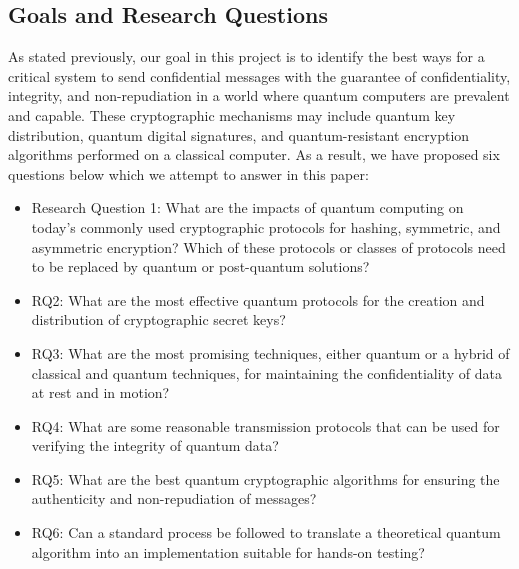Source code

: \documentclass[sigconf]{acmart}
\begin{document}
\subsection{Goals and Research Questions}
As stated previously, our goal in this project is to identify the best ways for a critical system to send confidential messages with the guarantee of confidentiality, integrity, and non-repudiation in a world where quantum computers are prevalent and capable. These cryptographic mechanisms may include quantum key distribution, quantum digital signatures, and quantum-resistant encryption algorithms performed on a classical computer. As a result, we have proposed six questions below which we attempt to answer in this paper:
\begin{itemize}
\item Research Question 1: What are the impacts of quantum computing on today's commonly used cryptographic protocols for hashing, symmetric, and asymmetric encryption? Which of these protocols or classes of protocols need to be replaced by quantum or post-quantum solutions?
\item RQ2: What are the most effective quantum protocols for the creation and distribution of cryptographic secret keys?
\item RQ3: What are the most promising techniques, either quantum or a hybrid of classical and quantum techniques, for maintaining the confidentiality of data at rest and in motion?
\item RQ4: What are some reasonable transmission protocols that can be used for verifying the integrity of quantum data?
\item RQ5: What are the best quantum cryptographic algorithms for ensuring the authenticity and non-repudiation of messages?
\item RQ6: Can a standard process be followed to translate a theoretical quantum algorithm into an implementation suitable for hands-on testing?
\end{itemize}

\end{document}
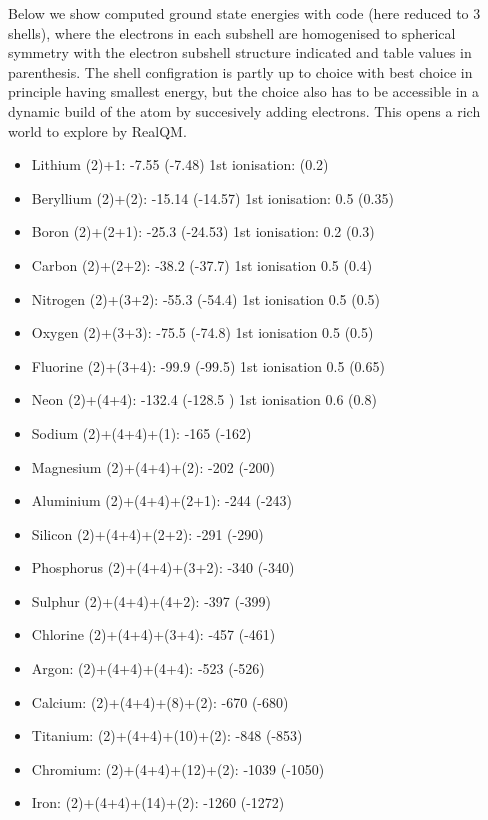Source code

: \documentclass[11pt]{article} %
\begin{document}
Below we show computed ground state energies with code \cite{AtomSim} (here reduced to 3 shells),  where the electrons in each subshell are homogenised to spherical symmetry with the electron subshell structure indicated and table values in parenthesis. The shell configration is partly up to choice with best choice in principle having smallest energy,  but the choice also has to be accessible in a dynamic build of the atom by succesively adding electrons.  This opens a rich world to explore by RealQM.    
\begin{itemize}
\item Lithium (2)+1: -7.55 (-7.48)                  1st ionisation:      (0.2)
\item Beryllium (2)+(2): -15.14 (-14.57)           1st ionisation: 0.5 (0.35)
\item Boron (2)+(2+1): -25.3 (-24.53)               1st ionisation: 0.2 (0.3)
\item Carbon (2)+(2+2): -38.2  (-37.7)               1st ionisation 0.5 (0.4)
\item Nitrogen (2)+(3+2):  -55.3 (-54.4)            1st ionisation  0.5  (0.5)
\item Oxygen (2)+(3+3): -75.5 (-74.8)               1st ionisation  0.5  (0.5)
\item Fluorine (2)+(3+4):  -99.9   (-99.5)            1st ionisation  0.5      (0.65)
\item Neon (2)+(4+4):   -132.4     (-128.5  )        1st ionisation 0.6        (0.8)
\item Sodium (2)+(4+4)+(1): -165 (-162)
\item Magnesium (2)+(4+4)+(2): -202  (-200)
\item Aluminium (2)+(4+4)+(2+1): -244 (-243)
\item Silicon (2)+(4+4)+(2+2): -291 (-290)
\item Phosphorus (2)+(4+4)+(3+2): -340 (-340)
\item Sulphur (2)+(4+4)+(4+2): -397 (-399)
\item Chlorine (2)+(4+4)+(3+4): -457 (-461)
\item Argon: (2)+(4+4)+(4+4): -523 (-526)
\item Calcium: (2)+(4+4)+(8)+(2): -670 (-680)
\item Titanium: (2)+(4+4)+(10)+(2): -848 (-853)
\item Chromium: (2)+(4+4)+(12)+(2): -1039 (-1050)
\item Iron: (2)+(4+4)+(14)+(2): -1260 (-1272)

\end{itemize}
\end{document}
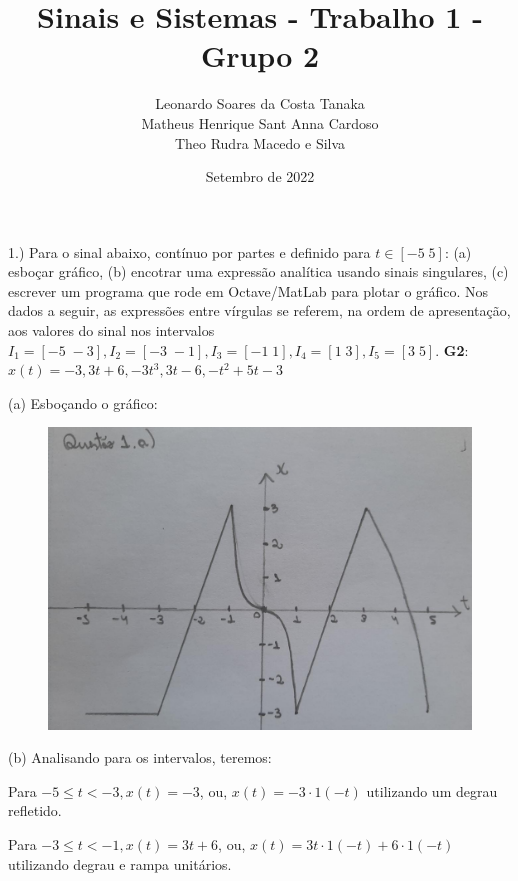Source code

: \documentclass{article}
\title{Sinais e Sistemas - Trabalho 1 - Grupo 2}
\author{
    Leonardo Soares da Costa Tanaka \\
    Matheus Henrique Sant Anna Cardoso \\
    Theo Rudra Macedo e Silva
}
\date{Setembro de 2022}
\begin{document}
\maketitle

1.) Para o sinal abaixo, contínuo por partes e definido para $t \in [-5\;5]$: (a) esboçar gráfico, (b) encotrar uma expressão analítica usando sinais singulares, (c) escrever um programa que rode em Octave/MatLab para plotar o gráfico. Nos dados a seguir, as expressões entre vírgulas se referem, na ordem de apresentação, aos valores do sinal nos intervalos $I_{1} = [-5\;-3], I_{2} = [-3\;-1], I_{3} = [-1\;1], I_{4} = [1\;3], I_{5} = [3\;5]$.
\textbf{G2}: $x(t) = -3, 3t + 6, -3t^3, 3t - 6, -t^2 + 5t - 3$

\vspace{\baselineskip}

(a) Esboçando o gráfico:

\begin{figure}[h]
    \includegraphics[scale=0.23]{plot1a}
    \centering
\end{figure}

\vspace{\baselineskip}

(b) Analisando para os intervalos, teremos:

\vspace{\baselineskip}

Para $ -5 \leq t < -3, x(t) = -3 $, ou, $ x(t) = -3 \cdot 1(-t) $ utilizando um degrau refletido.

\vspace{\baselineskip}

Para $ -3 \leq t < -1, x(t) = 3t + 6 $, ou, $ x(t) = 3t \cdot 1(-t) + 6 \cdot 1(-t) $ utilizando degrau e rampa unitários.
\end{document}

====

▸ **YOUR INSTRUCTIONS**:
In the transcription, every picture is to be excluded and the records above given again exactly.

▸ **RESULT BELOW**:
Source code

: \documentclass[sigconf]{acmart}
\begin{document}
\subsection{Goals and Research Questions}
As stated previously, our goal in this project is to identify the best ways for a critical system to send confidential messages with the guarantee of confidentiality, integrity, and non-repudiation in a world where quantum computers are prevalent and capable. These cryptographic mechanisms may include quantum key distribution, quantum digital signatures, and quantum-resistant encryption algorithms performed on a classical computer. As a result, we have proposed six questions below which we attempt to answer in this paper:
\begin{itemize}
\item Research Question 1: What are the impacts of quantum computing on today's commonly used cryptographic protocols for hashing, symmetric, and asymmetric encryption? Which of these protocols or classes of protocols need to be replaced by quantum or post-quantum solutions?
\item RQ2: What are the most effective quantum protocols for the creation and distribution of cryptographic secret keys?
\item RQ3: What are the most promising techniques, either quantum or a hybrid of classical and quantum techniques, for maintaining the confidentiality of data at rest and in motion?
\item RQ4: What are some reasonable transmission protocols that can be used for verifying the integrity of quantum data?
\item RQ5: What are the best quantum cryptographic algorithms for ensuring the authenticity and non-repudiation of messages?
\item RQ6: Can a standard process be followed to translate a theoretical quantum algorithm into an implementation suitable for hands-on testing?
\end{itemize}

\end{document}
Source code

: \documentclass[11pt]{article} %
\begin{document}
Below we show computed ground state energies with code \cite{AtomSim} (here reduced to 3 shells),  where the electrons in each subshell are homogenised to spherical symmetry with the electron subshell structure indicated and table values in parenthesis. The shell configration is partly up to choice with best choice in principle having smallest energy,  but the choice also has to be accessible in a dynamic build of the atom by succesively adding electrons.  This opens a rich world to explore by RealQM.    
\begin{itemize}
\item Lithium (2)+1: -7.55 (-7.48)                  1st ionisation:      (0.2)
\item Beryllium (2)+(2): -15.14 (-14.57)           1st ionisation: 0.5 (0.35)
\item Boron (2)+(2+1): -25.3 (-24.53)               1st ionisation: 0.2 (0.3)
\item Carbon (2)+(2+2): -38.2  (-37.7)               1st ionisation 0.5 (0.4)
\item Nitrogen (2)+(3+2):  -55.3 (-54.4)            1st ionisation  0.5  (0.5)
\item Oxygen (2)+(3+3): -75.5 (-74.8)               1st ionisation  0.5  (0.5)
\item Fluorine (2)+(3+4):  -99.9   (-99.5)            1st ionisation  0.5      (0.65)
\item Neon (2)+(4+4):   -132.4     (-128.5  )        1st ionisation 0.6        (0.8)
\item Sodium (2)+(4+4)+(1): -165 (-162)
\item Magnesium (2)+(4+4)+(2): -202  (-200)
\item Aluminium (2)+(4+4)+(2+1): -244 (-243)
\item Silicon (2)+(4+4)+(2+2): -291 (-290)
\item Phosphorus (2)+(4+4)+(3+2): -340 (-340)
\item Sulphur (2)+(4+4)+(4+2): -397 (-399)
\item Chlorine (2)+(4+4)+(3+4): -457 (-461)
\item Argon: (2)+(4+4)+(4+4): -523 (-526)
\item Calcium: (2)+(4+4)+(8)+(2): -670 (-680)
\item Titanium: (2)+(4+4)+(10)+(2): -848 (-853)
\item Chromium: (2)+(4+4)+(12)+(2): -1039 (-1050)
\item Iron: (2)+(4+4)+(14)+(2): -1260 (-1272)

\end{itemize}
\end{document}
Source code

: \documentclass{article}
\title{Sinais e Sistemas - Trabalho 1 - Grupo 2}
\author{
    Leonardo Soares da Costa Tanaka \\
    Matheus Henrique Sant Anna Cardoso \\
    Theo Rudra Macedo e Silva
}
\date{Setembro de 2022}
\begin{document}
\maketitle

1.) Para o sinal abaixo, contínuo por partes e definido para $t \in [-5\;5]$: (a) esboçar gráfico, (b) encotrar uma expressão analítica usando sinais singulares, (c) escrever um programa que rode em Octave/MatLab para plotar o gráfico. Nos dados a seguir, as expressões entre vírgulas se referem, na ordem de apresentação, aos valores do sinal nos intervalos $I_{1} = [-5\;-3], I_{2} = [-3\;-1], I_{3} = [-1\;1], I_{4} = [1\;3], I_{5} = [3\;5]$.
\textbf{G2}: $x(t) = -3, 3t + 6, -3t^3, 3t - 6, -t^2 + 5t - 3$

\vspace{\baselineskip}

(a) Esboçando o gráfico:

\begin{figure}[h]
    \includegraphics[scale=0.23]{plot1a}
    \centering
\end{figure}

\vspace{\baselineskip}

(b) Analisando para os intervalos, teremos:

\vspace{\baselineskip}

Para $ -5 \leq t < -3, x(t) = -3 $, ou, $ x(t) = -3 \cdot 1(-t) $ utilizando um degrau refletido.

\vspace{\baselineskip}

Para $ -3 \leq t < -1, x(t) = 3t + 6 $, ou, $ x(t) = 3t \cdot 1(-t) + 6 \cdot 1(-t) $ utilizando degrau e rampa unitários.
\end{document}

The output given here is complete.